Task details
Apart from the pictures, everything in the lines below must be printed exactly.

Start of Block

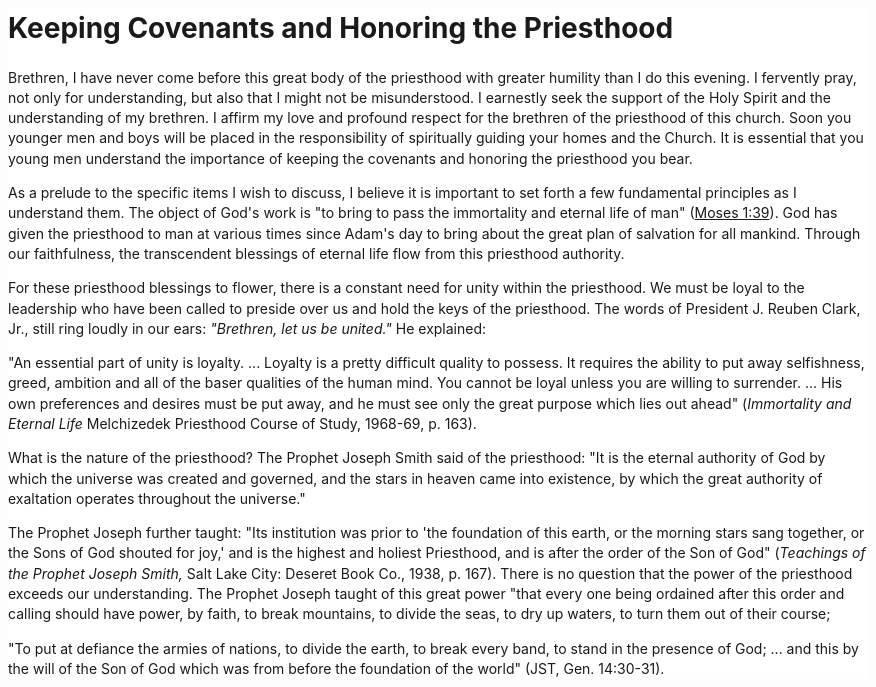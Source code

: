 # Keeping Covenants and Honoring the Priesthood

Brethren, I have never come before this great body of the priesthood with
greater humility than I do this evening. I fervently pray, not only for
understanding, but also that I might not be misunderstood. I earnestly seek
the support of the Holy Spirit and the understanding of my brethren. I affirm
my love and profound respect for the brethren of the priesthood of this
church. Soon you younger men and boys will be placed in the responsibility of
spiritually guiding your homes and the Church. It is essential that you young
men understand the importance of keeping the covenants and honoring the
priesthood you bear.

As a prelude to the specific items I wish to discuss, I believe it is
important to set forth a few fundamental principles as I understand them. The
object of God's work is "to bring to pass the immortality and eternal life of
man" ([Moses
1:39](https://www.lds.org/scriptures/pgp/moses/1.39?lang=eng#38)). God has
given the priesthood to man at various times since Adam's day to bring about
the great plan of salvation for all mankind. Through our faithfulness, the
transcendent blessings of eternal life flow from this priesthood authority.

For these priesthood blessings to flower, there is a constant need for unity
within the priesthood. We must be loyal to the leadership who have been called
to preside over us and hold the keys of the priesthood. The words of President
J. Reuben Clark, Jr., still ring loudly in our ears: _"Brethren, let us be
united."_ He explained:

"An essential part of unity is loyalty. ... Loyalty is a pretty difficult
quality to possess. It requires the ability to put away selfishness, greed,
ambition and all of the baser qualities of the human mind. You cannot be loyal
unless you are willing to surrender. ... His own preferences and desires must be
put away, and he must see only the great purpose which lies out ahead"
(_Immortality and Eternal Life_ Melchizedek Priesthood Course of Study,
1968-69, p. 163).

What is the nature of the priesthood? The Prophet Joseph Smith said of the
priesthood: "It is the eternal authority of God by which the universe was
created and governed, and the stars in heaven came into existence, by which
the great authority of exaltation operates throughout the universe."

The Prophet Joseph further taught: "Its institution was prior to 'the
foundation of this earth, or the morning stars sang together, or the Sons of
God shouted for joy,' and is the highest and holiest Priesthood, and is after
the order of the Son of God" (_Teachings of the Prophet Joseph Smith,_ Salt
Lake City: Deseret Book Co., 1938, p. 167). There is no question that the
power of the priesthood exceeds our understanding. The Prophet Joseph taught
of this great power "that every one being ordained after this order and
calling should have power, by faith, to break mountains, to divide the seas,
to dry up waters, to turn them out of their course;

"To put at defiance the armies of nations, to divide the earth, to break every
band, to stand in the presence of God; ... and this by the will of the Son of
God which was from before the foundation of the world" (JST, Gen. 14:30-31).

End of Block

Written answer
Source code

: # Keeping Covenants and Honoring the Priesthood

Brethren, I have never come before this great body of the priesthood with
greater humility than I do this evening. I fervently pray, not only for
understanding, but also that I might not be misunderstood. I earnestly seek
the support of the Holy Spirit and the understanding of my brethren. I affirm
my love and profound respect for the brethren of the priesthood of this
church. Soon you younger men and boys will be placed in the responsibility of
spiritually guiding your homes and the Church. It is essential that you young
men understand the importance of keeping the covenants and honoring the
priesthood you bear.

As a prelude to the specific items I wish to discuss, I believe it is
important to set forth a few fundamental principles as I understand them. The
object of God's work is "to bring to pass the immortality and eternal life of
man" ([Moses
1:39](https://www.lds.org/scriptures/pgp/moses/1.39?lang=eng#38)). God has
given the priesthood to man at various times since Adam's day to bring about
the great plan of salvation for all mankind. Through our faithfulness, the
transcendent blessings of eternal life flow from this priesthood authority.

For these priesthood blessings to flower, there is a constant need for unity
within the priesthood. We must be loyal to the leadership who have been called
to preside over us and hold the keys of the priesthood. The words of President
J. Reuben Clark, Jr., still ring loudly in our ears: _"Brethren, let us be
united."_ He explained:

"An essential part of unity is loyalty. ... Loyalty is a pretty difficult
quality to possess. It requires the ability to put away selfishness, greed,
ambition and all of the baser qualities of the human mind. You cannot be loyal
unless you are willing to surrender. ... His own preferences and desires must be
put away, and he must see only the great purpose which lies out ahead"
(_Immortality and Eternal Life_ Melchizedek Priesthood Course of Study,
1968-69, p. 163).

What is the nature of the priesthood? The Prophet Joseph Smith said of the
priesthood: "It is the eternal authority of God by which the universe was
created and governed, and the stars in heaven came into existence, by which
the great authority of exaltation operates throughout the universe."

The Prophet Joseph further taught: "Its institution was prior to 'the
foundation of this earth, or the morning stars sang together, or the Sons of
God shouted for joy,' and is the highest and holiest Priesthood, and is after
the order of the Son of God" (_Teachings of the Prophet Joseph Smith,_ Salt
Lake City: Deseret Book Co., 1938, p. 167). There is no question that the
power of the priesthood exceeds our understanding. The Prophet Joseph taught
of this great power "that every one being ordained after this order and
calling should have power, by faith, to break mountains, to divide the seas,
to dry up waters, to turn them out of their course;

"To put at defiance the armies of nations, to divide the earth, to break every
band, to stand in the presence of God; ... and this by the will of the Son of
God which was from before the foundation of the world" (JST, Gen. 14:30-31).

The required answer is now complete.